Afghanistan, dai colloqui al voto in un Paese senza pace
Chiarito che il colpo di scena e di spugna sui ‘colloqui di pace’ afghani è opera del presidente Trump, vengono fuori le tensioni che dividono il partito repubblicano statunitense.
C’è chi, come il Consigliere per la sicurezza della Casa Bianca Bolton, non voleva e non vuole il ritiro dei militari dalla “lunga guerra” perché lo spettro dell’11 settembre, di cui ricorre domani il diciottesimo anniversario, è sempre dietro l’angolo. E chi (il Segretario di Stato Pompeo) pensava e pensa che un accordo sia una soluzione utile non solo come medaglia da esporre nella teca delle stipule storiche firmate a Camp David. Eppure la vanità dell’attuale presidente Usa, che avrebbe sfidato quella dei meno permalosi Carter e Clinton s’è fermata, bloccando un percorso lungo un anno e più. La tela tessuta da Khakilzad, il diplomatico afghano che preserva gli interessi americani, resta incompiuta. In verità il tragitto potrebbe ripartire. I talebani ne sono allettati, sebbene abbiano voluto forzare la mano con attentati e morte che nel loro codice incentiva l’autostima e dice ai locali signori della guerra vecchi e nuovi, quelli idealmente vicini (Hekmatyar) e quelli buoni per tutte le stagioni (l’attuale vicepresidente Dostum): senza di noi non andrete lontano. Lo sanno tutti, ma tutto sembra perpetuarsi.

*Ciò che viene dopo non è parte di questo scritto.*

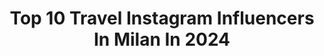 ---
title: Top 10 Travel Instagram Influencers In Milan In 2024
description: >-
  Find top travel Instagram influencers in Milan in 2024. Most popular hashtags: #travel #milano #love #summer.
platform: Instagram
hits: 538
text_top: See the top-rated Instagram influencers on inBeat.
text_bottom: Our database aggregates 538 Instagram influencers like this in Milan, Italy for you to contact.
profiles:
  - username: "iltitanico23"
    fullname: >-
      Andrea Franchini 🕉
    bio: >-
      • Menswear | Lifestyle | Travel • Milan 📍 • Content Creator 📸 • Temptation Island 2016 🌴 • andreadsq@icloud.com 📩
    location: "Italy"
    followers: 179651
    engagement: 1
    commentsToLikes: 0.005618
    id: ck5q94bn79bs10i111lbr7e5k
    verified: false
    hashtags: "#pantelleria, #travelblogger, #goldenhour, #menwithstreetstyle"
  - username: "veronicapagani__"
    fullname: >-
      Veronica Pagani 👑
    bio: >-
      Model 💎 and Winner as Miss of beauty contests 👑 I love traveling 🇮🇹✈️🌎
    location: "Italy"
    followers: 6540
    engagement: 704
    commentsToLikes: 0.350111
    id: ckap6nsb0gohm0i78ml6wpryq
    verified: false
    hashtags: "#sun, #happiness, #champagne, #perfectdinner"
  - username: "sicilianmanu"
    fullname: >-
      💠Manuel Cosenza💠
    bio: >-
      🌴Born in Sicily 🇮🇹Made in Italy 🌍Live in Milan 📌 1.80Cm ♊️Zodiac Gemini 💼 Visual for DSQUARED2 ✉️For collab* manuel-cosenza@hotmail.com
    location: "Italy"
    followers: 108832
    engagement: 117
    commentsToLikes: 0.156127
    id: ckap4wjnp978j0i78bc2tbc3b
    verified: false
    hashtags: "#love, #travel, #milano, #italy"
  - username: "bianca_tattoo"
    fullname: >-
      𝔅𝔦𝔞𝔫𝔠𝔞
    bio: >-
      📍ᴍɪʟᴀɴᴏ resident at @sir.edwardstudio BOOKING CLOSED 🚫 #ornamental #mandala #calligraphy
    location: "Italy"
    followers: 10508
    engagement: 539
    commentsToLikes: 0.019392
    id: ck6u3btglww9l0j715i3bwmpk
    verified: false
    hashtags: "#instatravel, #adventure, #siredwuardstudio, #likeforlike"
  - username: "charlotte_iavarone"
    fullname: >-
      Charlotte
    bio: >-
      📍Milan, Italy Fashion Styling & Creative Direction
    location: "Italy"
    followers: 4139
    engagement: 2206
    commentsToLikes: 0.028228
    id: ckf5p6gzb54wp0j23sj3i5afh
    verified: false
    hashtags: "#fashion, #falloutfit, #ootd, #fashionblogger"
  - username: "melissadonsi"
    fullname: >-
      𝓜𝓮𝓵𝓲𝓼𝓼𝓪 𝓓𝓸𝓷𝓼𝓲
    bio: >-
      𝕀𝕗 𝕪𝕠𝕦 𝕔𝕒𝕟 𝕥𝕙𝕚𝕟𝕜 𝕚𝕥, 𝕪𝕠𝕦 𝕔𝕒𝕟 𝕕𝕠 𝕚𝕥 . 👠 📍 ʙɪᴇʟʟᴀ | ɪᴛᴀʟʏ 📩 Info and collaboration in DM or Email Twitter: melissadonsi 🐦
    location: "Italy"
    followers: 9974
    engagement: 492
    commentsToLikes: 0.055593
    id: ckap4v7z290vp0i78zrvul130
    verified: false
    hashtags: "#outfitinspiration, #casualstyles, #stylewoman, #womanfashion"
  - username: "bertra_official"
    fullname: >-
      Riccardo Bertrando
    bio: >-
      Mezzo YouTuber, mezzo fotografo. Profilo di fotografia: @riccardobertrando Blessed is the mind too small for doubt. Seguitemi su Twitch: IlBertra
    location: "Italy"
    followers: 98677
    engagement: 938
    commentsToLikes: 0.009371
    id: ckaov4f6n30360i78mpypw4ke
    verified: false
    hashtags: "#fotografo, #tuttosullabanca, #bigbankingchat, #disagio"
  - username: "noel_formica"
    fullname: >-
      Noel
    bio: >-
      General contractor - Collaboro con architetti e aziende per realizzare i sogni dei clienti- Ecobonus 110📍Italy - 📧noel@whitevolution.com
    location: "Italy"
    followers: 29455
    engagement: 169
    commentsToLikes: 0.050206
    id: ckaoso8ljscdz0i78yo8wxj6m
    verified: false
    hashtags: "#fashion, #architecture, #style, #love"
  - username: "4ndre_look"
    fullname: >-
      ȺՌDའƐȺ 🇮🇹
    bio: >-
      In Italy. Non mi guardo più indietro. Un sorriso sincero è l’arma che preferisco. Il resto sono solo scatti miei 🥳
    location: "Italy"
    followers: 2116
    engagement: 2007
    commentsToLikes: 0.027739
    id: ckf5n7u9bx23s0j2358r0ki9z
    verified: false
    hashtags: "#relax, #panorama, #natura, #lake"
  - username: "alegiorgini"
    fullname: >-
      Ale Giorgini
    bio: >-
      Another beardy illustrator
    location: "Italy"
    followers: 48028
    engagement: 227
    commentsToLikes: 0.007958
    id: ck6tlnp1e6apq0j71avf1tz2n
    verified: false
    hashtags: "#artprint, #pop, #alegiorgini, #food"
---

Costui, esponente dell’attuale diarchìa che condivide con Ghani, è un vecchio arnese della politica bifronte praticata dagli uomini del modulo democratico: la veste occidentale s’intreccia al tribalismo dei clan, i legami etnici e confessionali supportano quel parastato dei gruppi paramilitari dei warlords che controllano le province, rappresentando un contraltare alla matrice talebana con qualche principio fondamentalista più attenuato, ma con la medesima violenza. Tutto ciò non è un’opinione, è scritto in quanto di scarsamente popolare s’è fatto nel Paese dal 2003, dopo che il governo talebano era stato sostituito da figure garantiste per una sedicente democrazia. Una linea suggerita da Washington e dagli alleati occidentali che si comportavano, né più né meno, come i padri dell’imperialismo moderno che inventava il Medio Oriente con le spartizioni degli accordi Sykes-Picot-Sazonov. In certa storia che si ripete c’è anche del nuovo, ovviamente tecnologia e attuale economia stabiliscono sistemi di sfruttamento e controllo più sofisticati. Però nel caso della nazione cuore dell’Asia, verso cui si sono alimentati interessi e intrighi che hanno dato vita a un filone geopolitico definito “Grande gioco”, taluni meccanismi non tramontano. E la crudeltà nei confronti di cittadini, cui s’impedisce l’emancipazione, resta immutata.